A few more comments: I bought the FX 8350 for $90 in 2015, that is less than the cheapest i3 cost at the time. The Ivy and Sandy i7 aged magnificently. Truly the best bang for buck mainstream CPUs ever. Nothing else was ever as relevant for as long as they have been. You can still play everything out there with them, with compromises. Where as the i3 and i5 lack enough threads for some newer games running a modern OS. Hell they were already struggling in some games as I pointed out above.

 

Mopetar

Diamond Member
Jan 31, 2011
8,024
6,480
136
Another thing RA Tech did well is show how bad the benchmark data from GN and HUB is. They don't sit and watch and listen to the bench runs. They take the logs and compile and post the data. A good example is the i3 they claimed was better than FX, during the Shadow of the Tomb Raider bench, had texture pop in and rendering problems. Completely failed to render NPCs, and had audio issues. None of which show up on the final bench results. You have to watch and listen to observe it.

No one with a large test suite and an automated process is going to sit and watch every single CPU and every single game.

There's also no good objective way to measure phenomena like that either. Maybe you can report the observation, but what's the reference point and how do you ensure it's being reported systematically.

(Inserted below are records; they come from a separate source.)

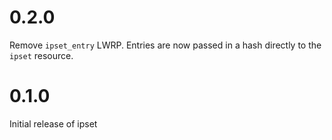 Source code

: # 0.2.0

Remove `ipset_entry` LWRP.  Entries are now passed in a hash directly
to the `ipset` resource.

# 0.1.0

Initial release of ipset
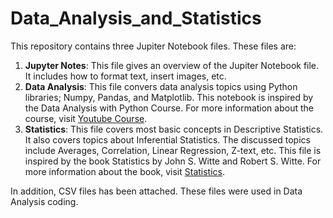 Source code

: # Data_Analysis_and_Statistics
This repository contains three Jupiter Notebook files. These files are:
1. **Jupyter Notes**: This file gives an overview of the Jupiter Notebook file. It includes how to format text, insert images, etc.
2. **Data Analysis**: This file convers data analysis topics using Python libraries; Numpy, Pandas, and Matplotlib. This notebook is inspired by the Data Analysis with Python Course. For more information about the course, visit [Youtube Course](https://www.youtube.com/watch?v=r-uOLxNrNk8).
3. **Statistics**: This file covers most basic concepts in Descriptive Statistics. It also covers topics about Inferential Statistics. The discussed topics include Averages, Correlation, Linear Regression, Z-text, etc. This file is inspired by the book Statistics by John S. Witte and Robert S. Witte. For more information about the book, visit [Statistics](https://books.google.com.ag/books?id=KcxjDwAAQBAJ&printsec=frontcover&source=gbs_vpt_read#v=onepage&q&f=false). 

In addition, CSV files has been attached. These files were used in Data Analysis coding.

Bulldozer was certainly disappointing, but I don't know if I'd consider it any worse than Prescott. AMD at least priced it competitively for what it could do and perhaps the biggest complaint against it would be the power draw for anyone trying to hit the obscene clock speeds the architecture was designed for. The extra cores did help it age a bit more gracefully than the Pentium 4 did at least.
 

DAPUNISHER

Super Moderator CPU Forum Mod and Elite Member
Super Moderator
Aug 22, 2001
28,843
21,643
146
No one with a large test suite and an automated process is going to sit and watch every single CPU and every single game.


That's the point. Hence, their numbers/bar graphs mean diddly crap with CPUs that have become janky due to OS and gamer habits. It's lazy quick and dirty testing for clicks. That it plays to their confirmation bias is the perfecta. Stating a Pentium 5500 is better than an FX 8350 is fake news, and the result of the aforementioned lazy testing.

And forget aging more gracefully than Presshot. It aged more gracefully than similarly priced Intel CPUs.